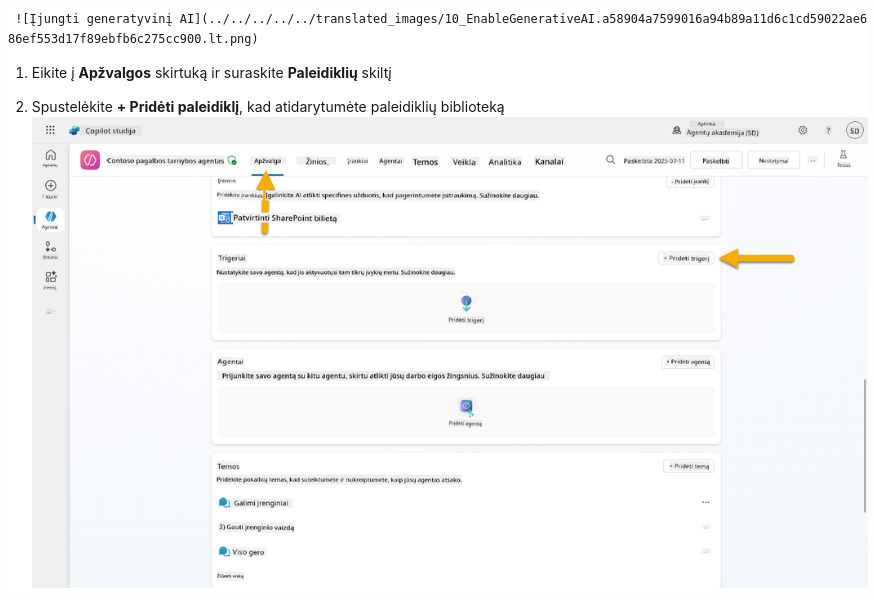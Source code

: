      ![Įjungti generatyvinį AI](../../../../../translated_images/10_EnableGenerativeAI.a58904a7599016a94b89a11d6c1cd59022ae686ef553d17f89ebfb6c275cc900.lt.png)

1. Eikite į **Apžvalgos** skirtuką ir suraskite **Paleidiklių** skiltį

1. Spustelėkite **+ Pridėti paleidiklį**, kad atidarytumėte paleidiklių biblioteką  
    ![Eiti į paleidiklius](../../../../../translated_images/10_NavigateToTrigger.f5907762b93236a72d2f89cdb7c903608adb61763888ba1d3b4998f46473240c.lt.png)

*EXERCISE REQUIREMENTS*
With the pictures removed, output the listing above exactly.

*SOLUTION TO THIS PROBLEM*
Source code

:      ![Įjungti generatyvinį AI](../../../../../translated_images/10_EnableGenerativeAI.a58904a7599016a94b89a11d6c1cd59022ae686ef553d17f89ebfb6c275cc900.lt.png)

1. Eikite į **Apžvalgos** skirtuką ir suraskite **Paleidiklių** skiltį

1. Spustelėkite **+ Pridėti paleidiklį**, kad atidarytumėte paleidiklių biblioteką  
    ![Eiti į paleidiklius](../../../../../translated_images/10_NavigateToTrigger.f5907762b93236a72d2f89cdb7c903608adb61763888ba1d3b4998f46473240c.lt.png)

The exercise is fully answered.